Collected data entries:
=== Begin Enclosure ===

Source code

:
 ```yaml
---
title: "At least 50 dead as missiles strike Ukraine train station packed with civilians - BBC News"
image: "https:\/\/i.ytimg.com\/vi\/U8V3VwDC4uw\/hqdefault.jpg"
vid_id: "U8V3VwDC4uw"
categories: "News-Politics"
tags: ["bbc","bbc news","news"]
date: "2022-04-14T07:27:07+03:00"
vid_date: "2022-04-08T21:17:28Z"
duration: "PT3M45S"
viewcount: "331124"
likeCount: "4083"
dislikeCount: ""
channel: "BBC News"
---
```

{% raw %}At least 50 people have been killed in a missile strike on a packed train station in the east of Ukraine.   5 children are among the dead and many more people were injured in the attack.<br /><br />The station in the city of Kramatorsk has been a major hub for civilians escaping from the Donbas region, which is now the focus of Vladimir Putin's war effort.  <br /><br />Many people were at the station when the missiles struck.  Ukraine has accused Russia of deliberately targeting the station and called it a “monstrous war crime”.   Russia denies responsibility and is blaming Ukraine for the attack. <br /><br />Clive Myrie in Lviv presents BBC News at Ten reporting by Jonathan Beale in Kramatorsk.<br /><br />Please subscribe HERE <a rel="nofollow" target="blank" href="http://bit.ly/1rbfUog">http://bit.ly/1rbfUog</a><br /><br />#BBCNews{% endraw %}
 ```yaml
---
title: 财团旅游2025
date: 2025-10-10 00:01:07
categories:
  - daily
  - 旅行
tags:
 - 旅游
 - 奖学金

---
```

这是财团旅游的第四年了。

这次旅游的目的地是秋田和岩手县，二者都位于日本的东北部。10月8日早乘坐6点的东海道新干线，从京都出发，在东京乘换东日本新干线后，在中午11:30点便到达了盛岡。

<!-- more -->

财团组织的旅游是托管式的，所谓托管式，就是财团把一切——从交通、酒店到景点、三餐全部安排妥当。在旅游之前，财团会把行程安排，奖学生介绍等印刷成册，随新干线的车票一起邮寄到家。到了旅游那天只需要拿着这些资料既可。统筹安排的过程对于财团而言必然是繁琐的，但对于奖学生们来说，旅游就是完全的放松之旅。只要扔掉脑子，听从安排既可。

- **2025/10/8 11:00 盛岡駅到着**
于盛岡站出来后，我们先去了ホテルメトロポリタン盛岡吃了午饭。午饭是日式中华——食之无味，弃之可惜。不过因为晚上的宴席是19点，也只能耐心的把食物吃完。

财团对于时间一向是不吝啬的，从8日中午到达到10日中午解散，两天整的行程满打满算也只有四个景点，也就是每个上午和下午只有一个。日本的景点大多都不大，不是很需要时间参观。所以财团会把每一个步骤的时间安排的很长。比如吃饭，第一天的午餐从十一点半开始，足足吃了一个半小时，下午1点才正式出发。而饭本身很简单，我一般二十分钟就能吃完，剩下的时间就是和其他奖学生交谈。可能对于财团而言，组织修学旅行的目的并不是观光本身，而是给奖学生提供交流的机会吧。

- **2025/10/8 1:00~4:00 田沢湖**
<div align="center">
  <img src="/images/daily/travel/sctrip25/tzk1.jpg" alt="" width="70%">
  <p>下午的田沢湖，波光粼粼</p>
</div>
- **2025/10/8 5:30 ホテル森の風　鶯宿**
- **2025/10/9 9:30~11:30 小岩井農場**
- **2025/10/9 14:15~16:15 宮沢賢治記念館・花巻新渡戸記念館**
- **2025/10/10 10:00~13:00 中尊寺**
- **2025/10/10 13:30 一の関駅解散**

=== End Enclosure ===

● **EXERCISE DIRECTIONS**: Output the records above precisely.

● **RESULT BELOW**:
Source code

:
 ```yaml
---
title: "At least 50 dead as missiles strike Ukraine train station packed with civilians - BBC News"
image: "https:\/\/i.ytimg.com\/vi\/U8V3VwDC4uw\/hqdefault.jpg"
vid_id: "U8V3VwDC4uw"
categories: "News-Politics"
tags: ["bbc","bbc news","news"]
date: "2022-04-14T07:27:07+03:00"
vid_date: "2022-04-08T21:17:28Z"
duration: "PT3M45S"
viewcount: "331124"
likeCount: "4083"
dislikeCount: ""
channel: "BBC News"
---
```

{% raw %}At least 50 people have been killed in a missile strike on a packed train station in the east of Ukraine.   5 children are among the dead and many more people were injured in the attack.<br /><br />The station in the city of Kramatorsk has been a major hub for civilians escaping from the Donbas region, which is now the focus of Vladimir Putin's war effort.  <br /><br />Many people were at the station when the missiles struck.  Ukraine has accused Russia of deliberately targeting the station and called it a “monstrous war crime”.   Russia denies responsibility and is blaming Ukraine for the attack. <br /><br />Clive Myrie in Lviv presents BBC News at Ten reporting by Jonathan Beale in Kramatorsk.<br /><br />Please subscribe HERE <a rel="nofollow" target="blank" href="http://bit.ly/1rbfUog">http://bit.ly/1rbfUog</a><br /><br />#BBCNews{% endraw %}
 ```yaml
---
title: 财团旅游2025
date: 2025-10-10 00:01:07
categories:
  - daily
  - 旅行
tags:
 - 旅游
 - 奖学金

---
```

这是财团旅游的第四年了。

这次旅游的目的地是秋田和岩手县，二者都位于日本的东北部。10月8日早乘坐6点的东海道新干线，从京都出发，在东京乘换东日本新干线后，在中午11:30点便到达了盛岡。

<!-- more -->

财团组织的旅游是托管式的，所谓托管式，就是财团把一切——从交通、酒店到景点、三餐全部安排妥当。在旅游之前，财团会把行程安排，奖学生介绍等印刷成册，随新干线的车票一起邮寄到家。到了旅游那天只需要拿着这些资料既可。统筹安排的过程对于财团而言必然是繁琐的，但对于奖学生们来说，旅游就是完全的放松之旅。只要扔掉脑子，听从安排既可。

- **2025/10/8 11:00 盛岡駅到着**
于盛岡站出来后，我们先去了ホテルメトロポリタン盛岡吃了午饭。午饭是日式中华——食之无味，弃之可惜。不过因为晚上的宴席是19点，也只能耐心的把食物吃完。

财团对于时间一向是不吝啬的，从8日中午到达到10日中午解散，两天整的行程满打满算也只有四个景点，也就是每个上午和下午只有一个。日本的景点大多都不大，不是很需要时间参观。所以财团会把每一个步骤的时间安排的很长。比如吃饭，第一天的午餐从十一点半开始，足足吃了一个半小时，下午1点才正式出发。而饭本身很简单，我一般二十分钟就能吃完，剩下的时间就是和其他奖学生交谈。可能对于财团而言，组织修学旅行的目的并不是观光本身，而是给奖学生提供交流的机会吧。

- **2025/10/8 1:00~4:00 田沢湖**
<div align="center">
  <img src="/images/daily/travel/sctrip25/tzk1.jpg" alt="" width="70%">
  <p>下午的田沢湖，波光粼粼</p>
</div>
- **2025/10/8 5:30 ホテル森の風　鶯宿**
- **2025/10/9 9:30~11:30 小岩井農場**
- **2025/10/9 14:15~16:15 宮沢賢治記念館・花巻新渡戸記念館**
- **2025/10/10 10:00~13:00 中尊寺**
- **2025/10/10 13:30 一の関駅解散**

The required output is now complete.